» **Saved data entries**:

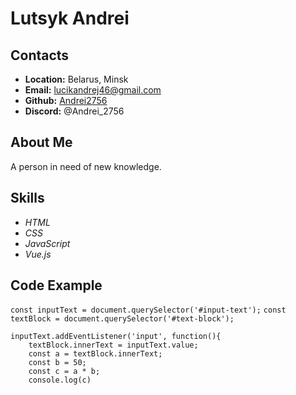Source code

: # Lutsyk Andrei
## Contacts
* **Location:** Belarus, Minsk
* **Email:** lucikandrej46@gmail.com
* **Github:** [Andrei2756](https://github.com/Andrei2756)
* **Discord:** @Andrei_2756
## About Me
A person in need of new knowledge.
## Skills
* _HTML_
* _CSS_
* _JavaScript_
* _Vue.js_
## Code Example
`const inputText = document.querySelector('#input-text');`
`const textBlock = document.querySelector('#text-block');`
```
inputText.addEventListener('input', function(){
    textBlock.innerText = inputText.value;
    const a = textBlock.innerText;
    const b = 50;
    const c = a * b;
    console.log(c) 
```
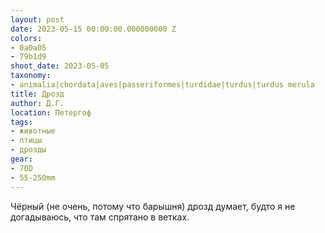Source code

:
 ```yaml
---
layout: post
date: 2023-05-15 00:00:00.000000000 Z
colors:
- 0a0a05
- 79b1d9
shoot_date: 2023-05-05
taxonomy:
- animalia|chordata|aves|passeriformes|turdidae|turdus|turdus merula
title: Дрозд
author: Д.Г.
location: Петергоф
tags:
- животные
- птицы
- дрозды
gear:
- 70D
- 55-250mm
---
```

Чёрный (не очень, потому что барышня) дрозд думает, будто я не догадываюсь, что там спрятано в ветках.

» **Task objective**:
What you write should match the entries exactly, except that the pictures are dropped.

» **Solution to this task**:
Source code

: # Lutsyk Andrei
## Contacts
* **Location:** Belarus, Minsk
* **Email:** lucikandrej46@gmail.com
* **Github:** [Andrei2756](https://github.com/Andrei2756)
* **Discord:** @Andrei_2756
## About Me
A person in need of new knowledge.
## Skills
* _HTML_
* _CSS_
* _JavaScript_
* _Vue.js_
## Code Example
`const inputText = document.querySelector('#input-text');`
`const textBlock = document.querySelector('#text-block');`
```
inputText.addEventListener('input', function(){
    textBlock.innerText = inputText.value;
    const a = textBlock.innerText;
    const b = 50;
    const c = a * b;
    console.log(c) 
```
Source code

:
 ```yaml
---
layout: post
date: 2023-05-15 00:00:00.000000000 Z
colors:
- 0a0a05
- 79b1d9
shoot_date: 2023-05-05
taxonomy:
- animalia|chordata|aves|passeriformes|turdidae|turdus|turdus merula
title: Дрозд
author: Д.Г.
location: Петергоф
tags:
- животные
- птицы
- дрозды
gear:
- 70D
- 55-250mm
---
```

Чёрный (не очень, потому что барышня) дрозд думает, будто я не догадываюсь, что там спрятано в ветках.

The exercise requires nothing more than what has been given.